▼

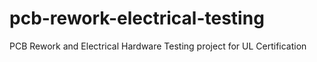 # pcb-rework-electrical-testing
PCB Rework and Electrical Hardware Testing project for UL Certification
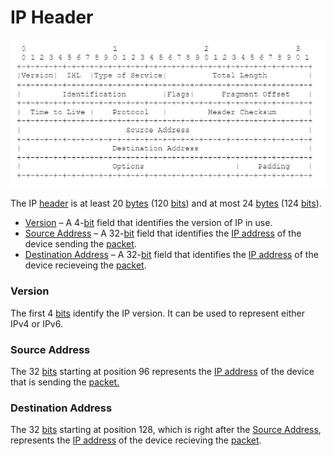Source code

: # IP Header

![IP header](assets/images/IP%20header.png)

The IP [header](../../../structure%20of%20a%20protocol/header.md) is at least 20 [bytes](../../../../reference%20models/OSI%20Model/PDU/other%20data%20units/byte.md) (120 [bits](../../../../reference%20models/OSI%20Model/PDU/bit.md)) and at most 24 [bytes](../../../../reference%20models/OSI%20Model/PDU/other%20data%20units/byte.md) (124 [bits](../../../../reference%20models/OSI%20Model/PDU/bit.md)).

- [Version](#Version) – A 4-[bit](../../../../reference%20models/OSI%20Model/PDU/bit.md) field that identifies the version of IP in use.
- [Source Address](#Source%20Address) – A 32-[bit](../../../../reference%20models/OSI%20Model/PDU/bit.md) field that identifies the [IP address](IP%20address.md) of the device sending the [packet](../../../../reference%20models/OSI%20Model/PDU/packet.md).
- [Destination Address](#Destination%20Address) – A 32-[bit](../../../../reference%20models/OSI%20Model/PDU/bit.md) field that identifies the [IP address](IP%20address.md) of the device recieveing the [packet](../../../../reference%20models/OSI%20Model/PDU/packet.md).

### Version

The first 4 [bits](../../../../reference%20models/OSI%20Model/PDU/bit.md) identify the IP version. It can be used to represent either IPv4 or IPv6.

### Source Address

The 32 [bits](../../../../reference%20models/OSI%20Model/PDU/bit.md) starting at position 96 represents the [IP address](IP%20address.md) of the device that is sending the [packet.](../../../../reference%20models/OSI%20Model/PDU/packet.md)

### Destination Address

The 32 [bits](../../../../reference%20models/OSI%20Model/PDU/bit.md) starting at position 128, which is right after the [Source Address](#Source%20Address), represents the [IP address](IP%20address.md) of the device recieving the [packet](../../../../reference%20models/OSI%20Model/PDU/packet.md).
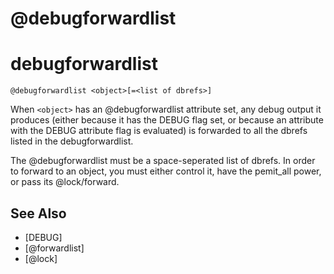 # @debugforwardlist
# debugforwardlist
`@debugforwardlist <object>[=<list of dbrefs>]`

When `<object>` has an @debugforwardlist attribute set, any debug output it produces (either because it has the DEBUG flag set, or because an attribute with the DEBUG attribute flag is evaluated) is forwarded to all the dbrefs listed in the debugforwardlist.

The @debugforwardlist must be a space-seperated list of dbrefs. In order to forward to an object, you must either control it, have the pemit_all power, or pass its @lock/forward.


## See Also
- [DEBUG]
- [@forwardlist]
- [@lock]

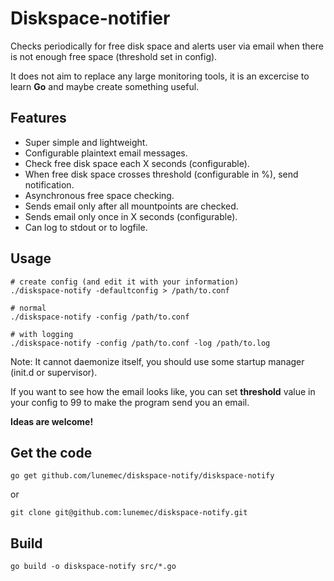 Diskspace-notifier
==================
Checks periodically for free disk space and alerts user via email when there is not enough free space (threshold set in config).

It does not aim to replace any large monitoring tools, it is an excercise to learn **Go** and maybe create something useful.

Features
--------
* Super simple and lightweight.
* Configurable plaintext email messages.
* Check free disk space each X seconds (configurable).
* When free disk space crosses threshold (configurable in %), send notification.
* Asynchronous free space checking.
* Sends email only after all mountpoints are checked.
* Sends email only once in X seconds (configurable).
* Can log to stdout or to logfile.


Usage
-----

    # create config (and edit it with your information)
    ./diskspace-notify -defaultconfig > /path/to.conf

    # normal
    ./diskspace-notify -config /path/to.conf

    # with logging
    ./diskspace-notify -config /path/to.conf -log /path/to.log


Note: It cannot daemonize itself, you should use some startup manager (init.d or supervisor).

If you want to see how the email looks like, you can set **threshold** value in your config to 99 to make the program send you an email.


**Ideas are welcome!**


Get the code
------------

    go get github.com/lunemec/diskspace-notify/diskspace-notify

or

    git clone git@github.com:lunemec/diskspace-notify.git


Build
-----

    go build -o diskspace-notify src/*.go
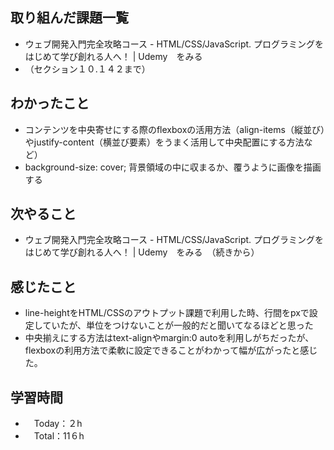 ## 取り組んだ課題一覧
- ウェブ開発入門完全攻略コース - HTML/CSS/JavaScript. プログラミングをはじめて学び創れる人へ！ | Udemy　をみる
- （セクション１０.１４２まで）

## わかったこと
- コンテンツを中央寄せにする際のflexboxの活用方法（align-items（縦並び）やjustify-content（横並び要素）をうまく活用して中央配置にする方法など）
- background-size: cover; 背景領域の中に収まるか、覆うように画像を描画する

## 次やること
- ウェブ開発入門完全攻略コース - HTML/CSS/JavaScript. プログラミングをはじめて学び創れる人へ！ | Udemy　をみる　（続きから）

## 感じたこと
- line-heightをHTML/CSSのアウトプット課題で利用した時、行間をpxで設定していたが、単位をつけないことが一般的だと聞いてなるほどと思った
- 中央揃えにする方法はtext-alignやmargin:0 autoを利用しがちだったが、flexboxの利用方法で柔軟に設定できることがわかって幅が広がったと感じた。

## 学習時間
- 　Today：２h
- 　Total：11６h
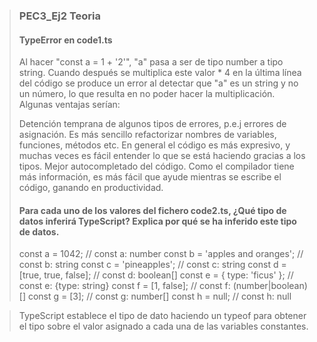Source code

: >### PEC3_Ej2 Teoria
>
>#### TypeError en code1.ts
>
> Al hacer "const a = 1 + '2'", "a" pasa a ser de tipo number a tipo string. Cuando después se multiplica este valor * 4 en la última línea del código se produce un error al detectar que "a" es un string y no un número, lo que resulta en no poder hacer la multiplicación.
Algunas ventajas serían:
>
> Detención temprana de algunos tipos de errores, p.e.j errores de asignación.
> Es más sencillo refactorizar nombres de variables, funciones, métodos etc.
> En general el código es más expresivo, y muchas veces es fácil entender lo que se está haciendo gracias a los tipos.
> Mejor autocompletado del código. Como el compilador tiene más información, es más fácil que ayude mientras se escribe el código, ganando en productividad.
>
>#### Para cada uno de los valores del fichero code2.ts, ¿Qué tipo de datos inferirá TypeScript? Explica por qué se ha inferido este tipo de datos.
>
>const a = 1042;   // const a: number
>const b = 'apples and oranges'; // const b: string
>const c = 'pineapples'; // const c: string
>const d = [true, true, false]; // const d: boolean[]
>const e = { type: 'ficus' }; // const e: {type: string}
>const f = [1, false]; // const f: (number|boolean)[]
>const g = [3]; // const g: number[]
>const h = null; // const h: null

>TypeScript establece el tipo de dato haciendo un typeof para obtener el tipo sobre el valor asignado a cada una de las variables constantes.
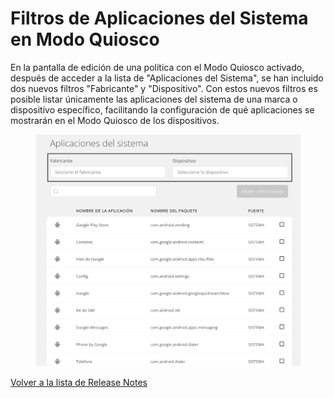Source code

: # Filtros de Aplicaciones del Sistema en Modo Quiosco

En la pantalla de edición de una política con el Modo Quiosco activado, después de acceder a la lista de "Aplicaciones del Sistema", se han incluido dos nuevos filtros "Fabricante" y "Dispositivo". Con estos nuevos filtros es posible listar únicamente las aplicaciones del sistema de una marca o dispositivo específico, facilitando la configuración de qué aplicaciones se mostrarán en el Modo Quiosco de los dispositivos.

<figure><img src="../../.gitbook/assets/image (82).png" alt=""><figcaption></figcaption></figure>

[Volver a la lista de Release Notes](./)
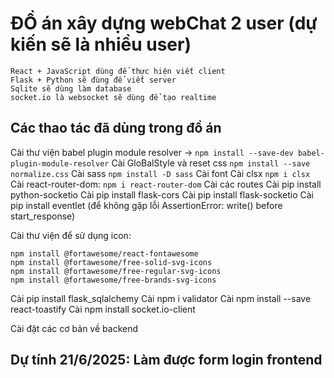 # ĐỒ án xây dựng webChat 2 user (dự kiến sẽ là nhiều user)

    React + JavaScript dùng để thực hiện viết client
    Flask + Python sẽ đùng để viết server
    Sqlite sẽ dùng làm database
    socket.io là websocket sẽ dùng để tạo realtime

## Các thao tác đã dùng trong đồ án

Cài thư viện babel plugin module resolver -> `npm install --save-dev babel-plugin-module-resolver`
Cài GloBalStyle và reset css `npm install --save normalize.css`
Cài sass `npm install -D sass`
Cài font
Cài clsx `npm i clsx`
Cài react-router-dom: `npm i react-router-dom`
Cài các routes
Cài pip install python-socketio
Cài pip install flask-cors
Cài pip install flask-socketio
Cài pip install eventlet (để không gặp lỗi AssertionError: write() before start_response)

Cài thư viện để sử dụng icon:

    npm install @fortawesome/react-fontawesome
    npm install @fortawesome/free-solid-svg-icons
    npm install @fortawesome/free-regular-svg-icons
    npm install @fortawesome/free-brands-svg-icons

Cài pip install flask_sqlalchemy
Cài npm i validator
Cài npm install --save react-toastify
Cài npm install socket.io-client

Cài đặt các cơ bản về backend

## Dự tính 21/6/2025: Làm được form login frontend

▲

→ Requirement: From the first line to the last, write out the data above exactly. Omit the pictures.

→ Written answer:
 # pcb-rework-electrical-testing
PCB Rework and Electrical Hardware Testing project for UL Certification
Source code

: # IP Header

![IP header](assets/images/IP%20header.png)

The IP [header](../../../structure%20of%20a%20protocol/header.md) is at least 20 [bytes](../../../../reference%20models/OSI%20Model/PDU/other%20data%20units/byte.md) (120 [bits](../../../../reference%20models/OSI%20Model/PDU/bit.md)) and at most 24 [bytes](../../../../reference%20models/OSI%20Model/PDU/other%20data%20units/byte.md) (124 [bits](../../../../reference%20models/OSI%20Model/PDU/bit.md)).

- [Version](#Version) – A 4-[bit](../../../../reference%20models/OSI%20Model/PDU/bit.md) field that identifies the version of IP in use.
- [Source Address](#Source%20Address) – A 32-[bit](../../../../reference%20models/OSI%20Model/PDU/bit.md) field that identifies the [IP address](IP%20address.md) of the device sending the [packet](../../../../reference%20models/OSI%20Model/PDU/packet.md).
- [Destination Address](#Destination%20Address) – A 32-[bit](../../../../reference%20models/OSI%20Model/PDU/bit.md) field that identifies the [IP address](IP%20address.md) of the device recieveing the [packet](../../../../reference%20models/OSI%20Model/PDU/packet.md).

### Version

The first 4 [bits](../../../../reference%20models/OSI%20Model/PDU/bit.md) identify the IP version. It can be used to represent either IPv4 or IPv6.

### Source Address

The 32 [bits](../../../../reference%20models/OSI%20Model/PDU/bit.md) starting at position 96 represents the [IP address](IP%20address.md) of the device that is sending the [packet.](../../../../reference%20models/OSI%20Model/PDU/packet.md)

### Destination Address

The 32 [bits](../../../../reference%20models/OSI%20Model/PDU/bit.md) starting at position 128, which is right after the [Source Address](#Source%20Address), represents the [IP address](IP%20address.md) of the device recieving the [packet](../../../../reference%20models/OSI%20Model/PDU/packet.md).
 # @debugforwardlist
# debugforwardlist
`@debugforwardlist <object>[=<list of dbrefs>]`

When `<object>` has an @debugforwardlist attribute set, any debug output it produces (either because it has the DEBUG flag set, or because an attribute with the DEBUG attribute flag is evaluated) is forwarded to all the dbrefs listed in the debugforwardlist.

The @debugforwardlist must be a space-seperated list of dbrefs. In order to forward to an object, you must either control it, have the pemit_all power, or pass its @lock/forward.


## See Also
- [DEBUG]
- [@forwardlist]
- [@lock]

 Diskspace-notifier
==================
Checks periodically for free disk space and alerts user via email when there is not enough free space (threshold set in config).

It does not aim to replace any large monitoring tools, it is an excercise to learn **Go** and maybe create something useful.

Features
--------
* Super simple and lightweight.
* Configurable plaintext email messages.
* Check free disk space each X seconds (configurable).
* When free disk space crosses threshold (configurable in %), send notification.
* Asynchronous free space checking.
* Sends email only after all mountpoints are checked.
* Sends email only once in X seconds (configurable).
* Can log to stdout or to logfile.


Usage
-----

    # create config (and edit it with your information)
    ./diskspace-notify -defaultconfig > /path/to.conf

    # normal
    ./diskspace-notify -config /path/to.conf

    # with logging
    ./diskspace-notify -config /path/to.conf -log /path/to.log


Note: It cannot daemonize itself, you should use some startup manager (init.d or supervisor).

If you want to see how the email looks like, you can set **threshold** value in your config to 99 to make the program send you an email.


**Ideas are welcome!**


Get the code
------------

    go get github.com/lunemec/diskspace-notify/diskspace-notify

or

    git clone git@github.com:lunemec/diskspace-notify.git


Build
-----

    go build -o diskspace-notify src/*.go
 ## 取り組んだ課題一覧
- ウェブ開発入門完全攻略コース - HTML/CSS/JavaScript. プログラミングをはじめて学び創れる人へ！ | Udemy　をみる
- （セクション１０.１４２まで）

## わかったこと
- コンテンツを中央寄せにする際のflexboxの活用方法（align-items（縦並び）やjustify-content（横並び要素）をうまく活用して中央配置にする方法など）
- background-size: cover; 背景領域の中に収まるか、覆うように画像を描画する

## 次やること
- ウェブ開発入門完全攻略コース - HTML/CSS/JavaScript. プログラミングをはじめて学び創れる人へ！ | Udemy　をみる　（続きから）

## 感じたこと
- line-heightをHTML/CSSのアウトプット課題で利用した時、行間をpxで設定していたが、単位をつけないことが一般的だと聞いてなるほどと思った
- 中央揃えにする方法はtext-alignやmargin:0 autoを利用しがちだったが、flexboxの利用方法で柔軟に設定できることがわかって幅が広がったと感じた。

## 学習時間
- 　Today：２h
- 　Total：11６h
Source code

: >### PEC3_Ej2 Teoria
>
>#### TypeError en code1.ts
>
> Al hacer "const a = 1 + '2'", "a" pasa a ser de tipo number a tipo string. Cuando después se multiplica este valor * 4 en la última línea del código se produce un error al detectar que "a" es un string y no un número, lo que resulta en no poder hacer la multiplicación.
Algunas ventajas serían:
>
> Detención temprana de algunos tipos de errores, p.e.j errores de asignación.
> Es más sencillo refactorizar nombres de variables, funciones, métodos etc.
> En general el código es más expresivo, y muchas veces es fácil entender lo que se está haciendo gracias a los tipos.
> Mejor autocompletado del código. Como el compilador tiene más información, es más fácil que ayude mientras se escribe el código, ganando en productividad.
>
>#### Para cada uno de los valores del fichero code2.ts, ¿Qué tipo de datos inferirá TypeScript? Explica por qué se ha inferido este tipo de datos.
>
>const a = 1042;   // const a: number
>const b = 'apples and oranges'; // const b: string
>const c = 'pineapples'; // const c: string
>const d = [true, true, false]; // const d: boolean[]
>const e = { type: 'ficus' }; // const e: {type: string}
>const f = [1, false]; // const f: (number|boolean)[]
>const g = [3]; // const g: number[]
>const h = null; // const h: null

>TypeScript establece el tipo de dato haciendo un typeof para obtener el tipo sobre el valor asignado a cada una de las variables constantes.
Source code

: # Filtros de Aplicaciones del Sistema en Modo Quiosco

En la pantalla de edición de una política con el Modo Quiosco activado, después de acceder a la lista de "Aplicaciones del Sistema", se han incluido dos nuevos filtros "Fabricante" y "Dispositivo". Con estos nuevos filtros es posible listar únicamente las aplicaciones del sistema de una marca o dispositivo específico, facilitando la configuración de qué aplicaciones se mostrarán en el Modo Quiosco de los dispositivos.

<figure><img src="../../.gitbook/assets/image (82).png" alt=""><figcaption></figcaption></figure>

[Volver a la lista de Release Notes](./)
 # ĐỒ án xây dựng webChat 2 user (dự kiến sẽ là nhiều user)

    React + JavaScript dùng để thực hiện viết client
    Flask + Python sẽ đùng để viết server
    Sqlite sẽ dùng làm database
    socket.io là websocket sẽ dùng để tạo realtime

## Các thao tác đã dùng trong đồ án

Cài thư viện babel plugin module resolver -> `npm install --save-dev babel-plugin-module-resolver`
Cài GloBalStyle và reset css `npm install --save normalize.css`
Cài sass `npm install -D sass`
Cài font
Cài clsx `npm i clsx`
Cài react-router-dom: `npm i react-router-dom`
Cài các routes
Cài pip install python-socketio
Cài pip install flask-cors
Cài pip install flask-socketio
Cài pip install eventlet (để không gặp lỗi AssertionError: write() before start_response)

Cài thư viện để sử dụng icon:

    npm install @fortawesome/react-fontawesome
    npm install @fortawesome/free-solid-svg-icons
    npm install @fortawesome/free-regular-svg-icons
    npm install @fortawesome/free-brands-svg-icons

Cài pip install flask_sqlalchemy
Cài npm i validator
Cài npm install --save react-toastify
Cài npm install socket.io-client

Cài đặt các cơ bản về backend

## Dự tính 21/6/2025: Làm được form login frontend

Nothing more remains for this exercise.